In March, I pivoted office‑stamper back to Spring SpEL to unlock predictable nested contexts and fix long‑standing sharp edges. In April, we delivered SVG stamping. In May, I’m focusing on safety: how to let expressions power your templates without opening doors you don’t want opened.
This article is a field guide for integrators and CLI users embedding SpEL in DOCX templates. It shows how to structure data, pick the right SecurityMode, and write resilient expressions.
Related issues: #676, #677, #681, #682.
1) Choose the right SecurityMode first
office‑stamper is secure‑by‑default. You can switch SpEL between RESTRICTED and PERMISSIVE explicitly.
import pro.verron.officestamper.api.SecurityMode;
import pro.verron.officestamper.preset.OfficeStamperConfigurations;
var cfg = OfficeStamperConfigurations.standard()
.setSpelSecurityMode(SecurityMode.RESTRICTED); // default; blocks T(), constructors, etc.
// For trusted admin templates only:
// cfg.setSpelSecurityMode(SecurityMode.PERMISSIVE);
Ops can lock this down with -Dofficestamper.spel.mode=restricted.
2) Shape your data — push logic to Java, not to expressions
- Prefer DTOs with precomputed fields over exposing domain entities with rich behavior.
- Provide booleans and enums for branching instead of complex method chains.
- Keep collections simple (lists of records or maps). Avoid mutable state.

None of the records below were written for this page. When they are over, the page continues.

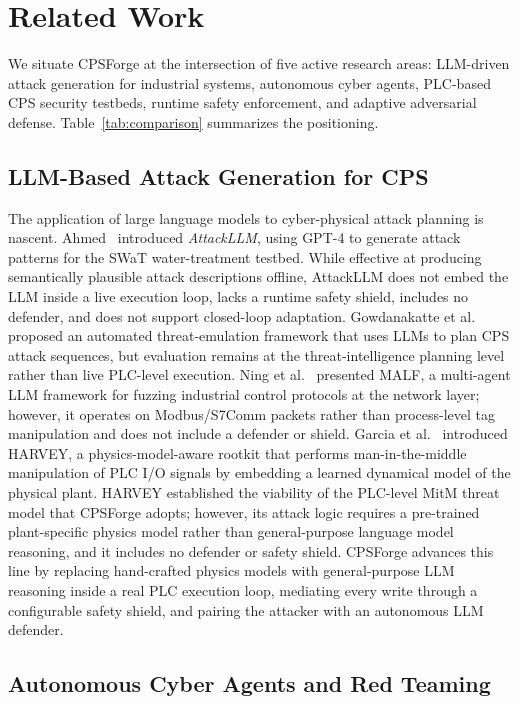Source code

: \section{Related Work}
\label{sec:related}

We situate CPSForge at the intersection of five active research areas: LLM-driven attack generation for industrial systems, autonomous cyber agents, PLC-based CPS security testbeds, runtime safety enforcement, and adaptive adversarial defense. Table~\ref{tab:comparison} summarizes the positioning.

\subsection{LLM-Based Attack Generation for CPS}

The application of large language models to cyber-physical attack planning is nascent. Ahmed~\cite{ahmed2025attackllm} introduced \emph{AttackLLM}, using GPT-4 to generate attack patterns for the SWaT water-treatment testbed. While effective at producing semantically plausible attack descriptions offline, AttackLLM does not embed the LLM inside a live execution loop, lacks a runtime safety shield, includes no defender, and does not support closed-loop adaptation. Gowdanakatte et al.~\cite{gowdanakatte2025threat} proposed an automated threat-emulation framework that uses LLMs to plan CPS attack sequences, but evaluation remains at the threat-intelligence planning level rather than live PLC-level execution. Ning et al.~\cite{ning2025malf} presented MALF, a multi-agent LLM framework for fuzzing industrial control protocols at the network layer; however, it operates on Modbus/S7Comm packets rather than process-level tag manipulation and does not include a defender or shield. Garcia et al.~\cite{garcia2017harvey} introduced HARVEY, a physics-model-aware rootkit that performs man-in-the-middle manipulation of PLC I/O signals by embedding a learned dynamical model of the physical plant. HARVEY established the viability of the PLC-level MitM threat model that CPSForge adopts; however, its attack logic requires a pre-trained plant-specific physics model rather than general-purpose language model reasoning, and it includes no defender or safety shield. CPSForge advances this line by replacing hand-crafted physics models with general-purpose LLM reasoning inside a real PLC execution loop, mediating every write through a configurable safety shield, and pairing the attacker with an autonomous LLM defender.

\subsection{Autonomous Cyber Agents and Red Teaming}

Example model passed to the template:
record Invoice(String id, boolean overdue, BigDecimal total, List<Line> lines) {}
record Line(String sku, int qty, BigDecimal price) {}
var model = Map.of("invoice", new Invoice(...));
Template use (SpEL):
Overdue: ${invoice.overdue ? 'YES' : 'NO'} — Total: ${invoice.total}
3) Prefer projections and safe navigation
Use SpEL projections for concise rendering and the ?. safe navigation operator.

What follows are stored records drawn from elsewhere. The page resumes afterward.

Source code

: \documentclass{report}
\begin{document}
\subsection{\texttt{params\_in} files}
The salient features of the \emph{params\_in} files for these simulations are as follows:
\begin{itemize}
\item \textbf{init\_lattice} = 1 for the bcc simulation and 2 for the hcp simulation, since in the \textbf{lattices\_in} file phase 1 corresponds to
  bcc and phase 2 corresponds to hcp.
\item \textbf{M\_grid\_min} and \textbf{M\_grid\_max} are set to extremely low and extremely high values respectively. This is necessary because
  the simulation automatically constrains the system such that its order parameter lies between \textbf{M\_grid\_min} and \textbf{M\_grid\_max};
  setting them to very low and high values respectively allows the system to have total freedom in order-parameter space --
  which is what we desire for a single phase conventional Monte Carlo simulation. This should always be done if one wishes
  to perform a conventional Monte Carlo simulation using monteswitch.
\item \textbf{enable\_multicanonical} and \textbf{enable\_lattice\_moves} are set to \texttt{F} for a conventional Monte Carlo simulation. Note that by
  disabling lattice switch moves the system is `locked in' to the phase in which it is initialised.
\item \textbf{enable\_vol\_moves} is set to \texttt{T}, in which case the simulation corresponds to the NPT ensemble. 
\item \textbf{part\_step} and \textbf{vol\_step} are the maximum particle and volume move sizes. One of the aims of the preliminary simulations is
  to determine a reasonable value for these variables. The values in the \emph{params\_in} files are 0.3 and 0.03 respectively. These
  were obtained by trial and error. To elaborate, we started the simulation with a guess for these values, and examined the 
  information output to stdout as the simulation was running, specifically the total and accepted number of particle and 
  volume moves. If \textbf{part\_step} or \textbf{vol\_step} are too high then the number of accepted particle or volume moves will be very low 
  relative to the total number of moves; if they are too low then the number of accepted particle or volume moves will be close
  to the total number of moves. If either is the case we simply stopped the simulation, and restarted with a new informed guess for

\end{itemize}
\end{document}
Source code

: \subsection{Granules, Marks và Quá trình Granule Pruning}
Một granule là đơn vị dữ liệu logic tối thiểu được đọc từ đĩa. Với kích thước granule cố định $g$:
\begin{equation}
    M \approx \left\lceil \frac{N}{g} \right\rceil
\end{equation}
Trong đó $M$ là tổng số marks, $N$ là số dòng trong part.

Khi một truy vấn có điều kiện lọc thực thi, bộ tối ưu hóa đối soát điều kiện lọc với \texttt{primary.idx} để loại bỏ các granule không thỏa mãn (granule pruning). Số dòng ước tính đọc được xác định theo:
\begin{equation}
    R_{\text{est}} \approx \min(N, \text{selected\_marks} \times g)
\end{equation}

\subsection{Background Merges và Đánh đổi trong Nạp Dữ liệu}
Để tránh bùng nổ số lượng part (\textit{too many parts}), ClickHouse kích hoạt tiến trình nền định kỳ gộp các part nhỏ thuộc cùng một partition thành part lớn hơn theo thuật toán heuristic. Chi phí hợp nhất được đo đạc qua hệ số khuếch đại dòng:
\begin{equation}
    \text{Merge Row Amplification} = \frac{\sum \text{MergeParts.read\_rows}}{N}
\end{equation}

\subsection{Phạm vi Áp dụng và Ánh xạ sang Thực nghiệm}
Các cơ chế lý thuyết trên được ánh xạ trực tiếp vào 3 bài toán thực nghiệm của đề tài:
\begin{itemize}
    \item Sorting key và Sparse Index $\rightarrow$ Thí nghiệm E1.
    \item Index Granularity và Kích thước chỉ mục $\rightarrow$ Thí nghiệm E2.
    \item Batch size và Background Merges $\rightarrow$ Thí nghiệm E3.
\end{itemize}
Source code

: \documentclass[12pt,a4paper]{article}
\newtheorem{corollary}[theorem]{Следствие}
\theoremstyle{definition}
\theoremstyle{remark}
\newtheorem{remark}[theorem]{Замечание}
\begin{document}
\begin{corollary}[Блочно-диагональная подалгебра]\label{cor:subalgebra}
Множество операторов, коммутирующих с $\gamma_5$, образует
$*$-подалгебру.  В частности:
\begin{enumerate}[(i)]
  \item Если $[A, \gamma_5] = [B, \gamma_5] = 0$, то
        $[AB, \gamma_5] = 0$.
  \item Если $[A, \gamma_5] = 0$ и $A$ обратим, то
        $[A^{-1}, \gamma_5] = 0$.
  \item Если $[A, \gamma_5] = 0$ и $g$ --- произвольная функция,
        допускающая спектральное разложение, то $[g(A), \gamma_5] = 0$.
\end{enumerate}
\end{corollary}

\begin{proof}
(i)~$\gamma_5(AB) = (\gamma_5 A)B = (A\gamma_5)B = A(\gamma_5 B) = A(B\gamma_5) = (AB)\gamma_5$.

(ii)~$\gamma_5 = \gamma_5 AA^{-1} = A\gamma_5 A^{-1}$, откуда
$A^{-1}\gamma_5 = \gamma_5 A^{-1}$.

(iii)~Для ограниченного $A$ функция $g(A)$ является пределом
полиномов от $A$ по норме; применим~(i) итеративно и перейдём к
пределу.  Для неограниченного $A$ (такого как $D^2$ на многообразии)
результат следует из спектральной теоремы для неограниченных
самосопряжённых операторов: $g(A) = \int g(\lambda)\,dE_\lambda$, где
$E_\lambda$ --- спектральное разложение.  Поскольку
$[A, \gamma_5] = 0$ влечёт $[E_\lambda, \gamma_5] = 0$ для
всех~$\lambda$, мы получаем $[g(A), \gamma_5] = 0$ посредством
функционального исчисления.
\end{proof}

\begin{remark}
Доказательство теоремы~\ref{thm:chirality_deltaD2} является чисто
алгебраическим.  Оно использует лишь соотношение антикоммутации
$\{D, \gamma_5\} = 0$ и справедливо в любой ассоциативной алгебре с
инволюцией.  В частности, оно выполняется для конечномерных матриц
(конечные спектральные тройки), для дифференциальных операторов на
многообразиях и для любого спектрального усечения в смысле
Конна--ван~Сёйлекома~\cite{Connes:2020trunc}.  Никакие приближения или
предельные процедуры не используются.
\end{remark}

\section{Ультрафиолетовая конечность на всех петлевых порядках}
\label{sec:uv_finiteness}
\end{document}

Lines: ${invoice.lines.![sku + ' x' + qty].join(', ')}
Customer: ${order.customer?.name ?: 'N/A'}
4) Register functionality in Java, not via permissive SpEL
If you need custom behavior, compute it in Java and expose a pure function result (or a preformatted string) to the template model rather than enabling PERMISSIVE just to call constructors or static methods.

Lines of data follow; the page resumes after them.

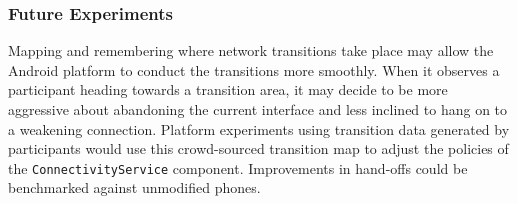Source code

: \subsubsection{Future Experiments}

Mapping and remembering where network transitions take place may allow the
Android platform to conduct the transitions more smoothly. When it observes a
participant heading towards a transition area, it may decide to be more
aggressive about abandoning the current interface and less inclined to hang on
to a weakening connection. Platform experiments using transition data
generated by \PhoneLab{} participants would use this crowd-sourced transition
map to adjust the policies of the \texttt{ConnectivityService} component.
Improvements in hand-offs could be benchmarked against unmodified \PhoneLab{}
phones.
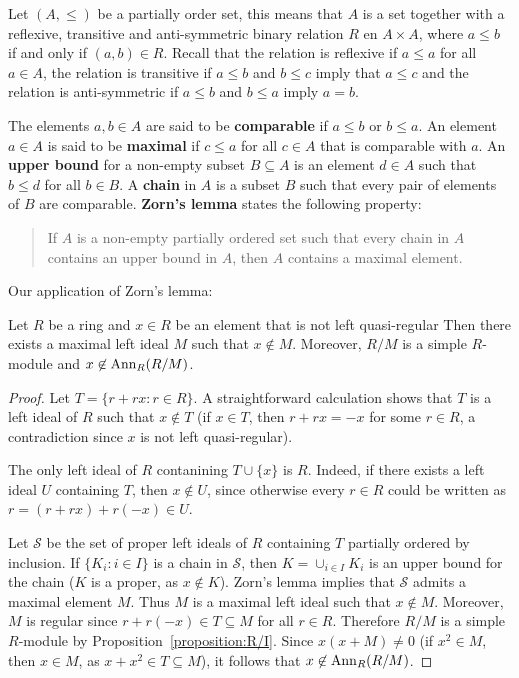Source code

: Let $(A,\leq)$ be a partially order set, this means that $A$ is a set together with a 
reflexive, transitive and anti-symmetric binary relation
$R$ en $A\times A$, where $a\leq b$ if and only if $(a,b)\in R$. 
Recall that the relation is reflexive if $a\leq a$ for all $a\in A$, the relation is transitive if 
$a\leq b$ and $b\leq c$ imply that 
$a\leq c$ and the relation is anti-symmetric if $a\leq b$ and $b\leq a$ imply $a=b$.

The elements $a,b\in A$ are said to be \textbf{comparable} if $a\leq b$ or $b\leq
a$. An element $a\in A$ is said to be \textbf{maximal} if 
$c\leq a$ 
for all $c\in A$
that is comparable with $a$. 
An \textbf{upper bound} for a non-empty subset $B\subseteq A$ is an element $d\in
A$ such that $b\leq d$ for all $b\in B$. A \textbf{chain} in $A$ is a subset 
$B$ such that every pair of elements of $B$ are comparable. 
\textbf{Zorn's lemma} states the following property: 
\begin{quote}
If $A$ is a non-empty partially ordered set such that every chain in 
$A$ contains an upper bound in $A$, then $A$ contains a maximal element. 
\end{quote}

Our application of Zorn's lemma:

\begin{lemma}
	\label{lemma:maxreg}
	Let $R$ be a ring and $x\in R$ be an element that is not left quasi-regular Then there
	exists a maximal left ideal $M$ such that 
	$x\not\in M$. Moreover, $R/M$ is a simple $R$-module and  
	$x\not\in\operatorname{Ann}_R(R/M)$.
\end{lemma}

\begin{proof}
	Let $T=\{r+rx:r\in R\}$. A straightforward calculation shows that $T$ is a left ideal of 
	$R$ such that $x\not\in T$ (if $x\in T$, then $r+rx=-x$ for some 
	$r\in R$, a contradiction since $x$ is not left quasi-regular). 

	The only left ideal of $R$ contanining 
	$T\cup\{x\}$ is $R$. Indeed, if there exists a left ideal $U$ containing $T$, then 
    $x\not\in U$, since otherwise every $r\in R$ could be written as 
	$r=(r+rx)+r(-x)\in U$. 

	Let $\mathcal{S}$ be the set of proper left ideals of $R$ containing 
	$T$ partially ordered by inclusion. If $\{K_i:i\in I\}$ is a chain in 
	$\mathcal{S}$, then $K=\cup_{i\in I}K_i$ is an upper bound for the chain 
	($K$ is a proper, as $x\not\in K$). Zorn's lemma implies that 
	$\mathcal{S}$ admits a maximal element $M$. Thus $M$
	is a maximal left ideal such that $x\not\in M$. Moreover, $M$ is regular
	since $r+r(-x)\in T\subseteq M$ for all $r\in R$. Therefore $R/M$ is a simple 
	$R$-module by Proposition~\ref{proposition:R/I}. Since $x(x+M)\ne
	0$ (if $x^2\in M$, then  $x\in M$, as $x+x^2\in
	T\subseteq M$), it follows that $x\not\in\operatorname{Ann}_R(R/M)$.
\end{proof}

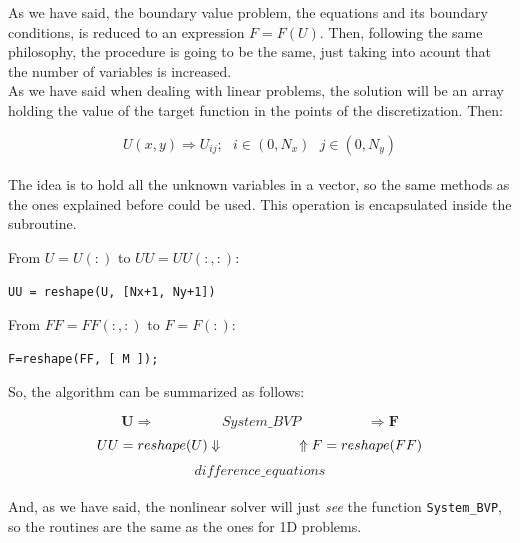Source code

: As we have said, the boundary value problem, the equations and its boundary
conditions, is reduced to an expression $F=F(U)$. Then, following the same
philosophy, the procedure is going to be the same, just taking into acount that
the number of variables is increased. \\

As we have said when dealing with linear problems, the solution will be an array
holding the value of the target function in the points of the discretization.
Then: 

$$
U(x,y) \Longrightarrow U_{ij}; \:\:\: i \in (0,N_x) \:\:\: j \in (0,N_y)
$$\\

The idea is to hold all the unknown variables in a vector, so the same methods
as the ones explained before could be used. This operation is encapsulated
inside the subroutine. \\

\begin{multicols}{2}


From $U=U(:)$ to $UU=UU(:,:)$:\\

\begin{blueframed}
\begin{lstlisting}
UU = reshape(U, [Nx+1, Ny+1])
\end{lstlisting}
\end{blueframed}

\columnbreak

From $FF=FF(:,:)$ to $F=F(:)$:

\begin{blueframed}
\begin{lstlisting}
F=reshape(FF, [ M ]);
\end{lstlisting}
\end{blueframed}

\end{multicols}

So, the algorithm can be summarized as follows: 


$$ \mathbf{U} \Longrightarrow \boxed{\hspace{2cm}System\_BVP\hspace{2cm}}
\Longrightarrow \mathbf{F}$$ 
$$ \hfill UU=reshape(U)\Downarrow  \hspace{2cm} \Uparrow F=reshape(FF) \hfill$$
$$ \boxed{difference\_equations}$$\\

And, as we have said, the nonlinear solver will just \textit{see} the function
\texttt{System\_BVP}, so the routines are the same as the ones for 1D problems.
\\


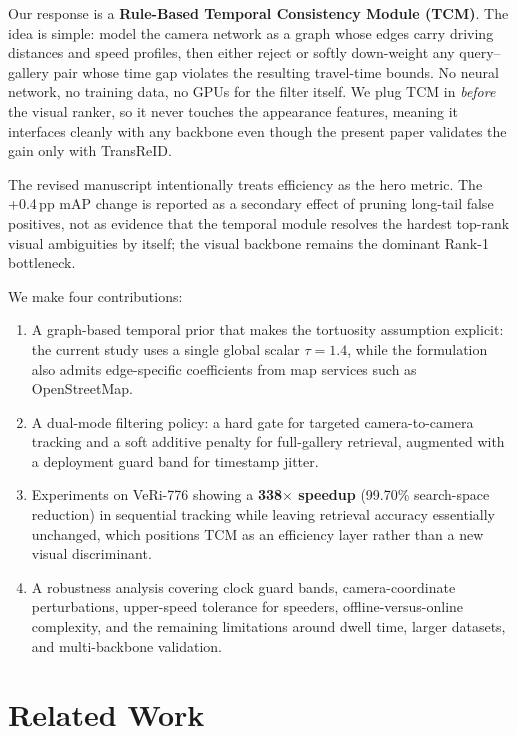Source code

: \documentclass{ijitcs}
\newcommand{\rev}[1]{#1}
\begin{document}
Our response is a \textbf{Rule-Based Temporal Consistency Module (TCM)}. The idea is simple: model the camera network as a graph whose edges carry driving distances and speed profiles, then \rev{either reject or softly down-weight} any query--gallery pair whose time gap violates the resulting travel-time bounds. No neural network, no training data, no GPUs for the filter itself. We plug TCM in \textit{before} the visual ranker, so it never touches the appearance features, meaning it \rev{interfaces cleanly with any backbone even though the present paper validates the gain only with TransReID}.

\rev{The revised manuscript intentionally treats efficiency as the hero metric. The +0.4\,pp mAP change is reported as a secondary effect of pruning long-tail false positives, not as evidence that the temporal module resolves the hardest top-rank visual ambiguities by itself; the visual backbone remains the dominant Rank-1 bottleneck.}

We make four contributions:
\begin{enumerate}
    \item \rev{A graph-based temporal prior that makes the tortuosity assumption explicit: the current study uses a single global scalar $\tau = 1.4$, while the formulation also admits edge-specific coefficients from map services such as OpenStreetMap.}
    \item \rev{A dual-mode filtering policy: a hard gate for targeted camera-to-camera tracking and a soft additive penalty for full-gallery retrieval, augmented with a deployment guard band for timestamp jitter.}
    \item \rev{Experiments on VeRi-776 showing a \textbf{338$\times$ speedup} (99.70\% search-space reduction) in sequential tracking while leaving retrieval accuracy essentially unchanged, which positions TCM as an efficiency layer rather than a new visual discriminant.}
    \item \rev{A robustness analysis covering clock guard bands, camera-coordinate perturbations, upper-speed tolerance for speeders, offline-versus-online complexity, and the remaining limitations around dwell time, larger datasets, and multi-backbone validation.}
\end{enumerate}


\loadmaingeometry

\section{Related Work}
\end{document}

Bad idea (needs permissive features):
${T(java.time.LocalDate).now()}
Better: compute on the server and pass a value:
model.put("today", LocalDate.now());
Generated on: ${today}
5) Keep SVG hardened unless all assets are trusted
SVG is XML; in RESTRICTED mode the parser mitigates XXE/DTD/entity expansion. Do not relax it unless your assets are controlled.
var cfg = OfficeStamperConfigurations.standard()
.setSvgSecurityMode(SecurityMode.RESTRICTED); // default
6) Pitfalls I’ve seen (and how to avoid them)
- Type access via
T()and constructors: blocked by default for a reason. - Reaching into application singletons via bean resolvers: resist the urge; precompute instead.
- Leaking domain invariants into expressions: once duplicated in templates, they rot. Keep invariants in code.
- Mixing untrusted user content with permissive SpEL: treat templates as code; apply the principle of least privilege.
7) Testing patterns that pay off
- For every non‑trivial template, add a unit or characterization test that stamps with a small model and asserts on key outputs.
- If you toggle
PERMISSIVEanywhere, add a targeted test that proves why you needed it (and ensure it’s off by default).
8) A practical baseline checklist
- Default to
RESTRICTEDfor both SpEL and SVG. - Model exposes values, not behavior; prefer DTOs and primitives.
- Expressions are short and readable; no constructors or type access.
- Any permissive switch is justified, temporary, and covered by a test.
- Production runtime enforces
-Dofficestamper.spel.mode=restricted.
Worked mini‑example
Context (Java):
var cfg = OfficeStamperConfigurations.standard()
.setSpelSecurityMode(SecurityMode.RESTRICTED)
.setSvgSecurityMode(SecurityMode.RESTRICTED);
var model = Map.of(
"user", Map.of("name", "Ada", "roles", List.of("admin", "author")),
"stats", Map.of("drafts", 3, "published", 21)
);
Template fragments (SpEL):
Hello ${user.name}!
Roles: ${user.roles.join(', ')}
Summary: drafts=${stats.drafts}, published=${stats.published}
This uses only data shaping and safe operators; no permissive features required.
May 17th 2026 — Topic Summary
- Policy: Default to restricted modes; elevate only for trusted templates.
- Practice: Push logic to Java, keep expressions short and safe.
- Ops: Lock down with system properties in production.